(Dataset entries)
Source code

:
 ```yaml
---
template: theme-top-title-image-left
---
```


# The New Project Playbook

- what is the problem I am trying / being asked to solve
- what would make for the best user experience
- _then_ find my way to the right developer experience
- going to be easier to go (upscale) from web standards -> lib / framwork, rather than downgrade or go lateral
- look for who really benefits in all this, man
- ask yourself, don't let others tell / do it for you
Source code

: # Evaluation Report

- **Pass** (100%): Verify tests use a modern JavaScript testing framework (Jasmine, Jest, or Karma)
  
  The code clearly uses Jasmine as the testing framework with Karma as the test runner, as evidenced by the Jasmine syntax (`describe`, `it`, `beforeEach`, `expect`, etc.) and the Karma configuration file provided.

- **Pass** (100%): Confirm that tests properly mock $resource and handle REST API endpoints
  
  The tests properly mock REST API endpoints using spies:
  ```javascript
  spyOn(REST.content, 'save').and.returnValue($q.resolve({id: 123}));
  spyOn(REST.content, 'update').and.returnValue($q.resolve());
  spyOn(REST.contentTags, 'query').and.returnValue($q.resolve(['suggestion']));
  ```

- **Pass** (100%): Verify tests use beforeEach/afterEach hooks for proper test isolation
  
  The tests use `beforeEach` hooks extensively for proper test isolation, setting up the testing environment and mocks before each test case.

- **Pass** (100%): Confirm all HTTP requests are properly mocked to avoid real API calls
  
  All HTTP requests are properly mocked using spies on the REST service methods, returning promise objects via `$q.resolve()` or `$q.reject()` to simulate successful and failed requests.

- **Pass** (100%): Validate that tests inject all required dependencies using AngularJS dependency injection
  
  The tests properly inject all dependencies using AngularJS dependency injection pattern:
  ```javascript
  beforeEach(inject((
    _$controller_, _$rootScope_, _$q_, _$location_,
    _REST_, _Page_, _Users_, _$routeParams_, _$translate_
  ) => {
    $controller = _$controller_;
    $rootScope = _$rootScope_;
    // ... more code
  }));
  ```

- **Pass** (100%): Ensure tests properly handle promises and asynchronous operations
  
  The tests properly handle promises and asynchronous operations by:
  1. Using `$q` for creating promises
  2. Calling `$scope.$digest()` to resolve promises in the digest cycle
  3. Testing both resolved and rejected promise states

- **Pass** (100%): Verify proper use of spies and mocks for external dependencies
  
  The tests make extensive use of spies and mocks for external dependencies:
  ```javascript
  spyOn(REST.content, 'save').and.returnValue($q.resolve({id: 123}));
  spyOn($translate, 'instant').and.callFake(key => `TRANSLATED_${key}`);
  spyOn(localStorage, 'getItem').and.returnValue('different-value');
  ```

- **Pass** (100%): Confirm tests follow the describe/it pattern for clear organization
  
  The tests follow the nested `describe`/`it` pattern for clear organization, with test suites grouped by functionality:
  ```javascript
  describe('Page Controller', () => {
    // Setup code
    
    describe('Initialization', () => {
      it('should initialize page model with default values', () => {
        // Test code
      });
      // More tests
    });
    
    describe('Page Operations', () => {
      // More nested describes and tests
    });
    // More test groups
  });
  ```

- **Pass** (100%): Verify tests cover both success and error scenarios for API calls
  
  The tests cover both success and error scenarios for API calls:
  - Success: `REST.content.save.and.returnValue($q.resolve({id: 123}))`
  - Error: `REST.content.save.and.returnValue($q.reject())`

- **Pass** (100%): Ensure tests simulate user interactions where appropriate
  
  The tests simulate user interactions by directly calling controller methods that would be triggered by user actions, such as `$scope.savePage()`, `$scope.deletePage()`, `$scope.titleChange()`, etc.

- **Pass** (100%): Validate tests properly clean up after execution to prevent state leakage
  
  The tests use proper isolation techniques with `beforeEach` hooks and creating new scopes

• **Task prompt**
Provide only the count of lines in the data above that include the string "asynchronous".

• **Response area**
2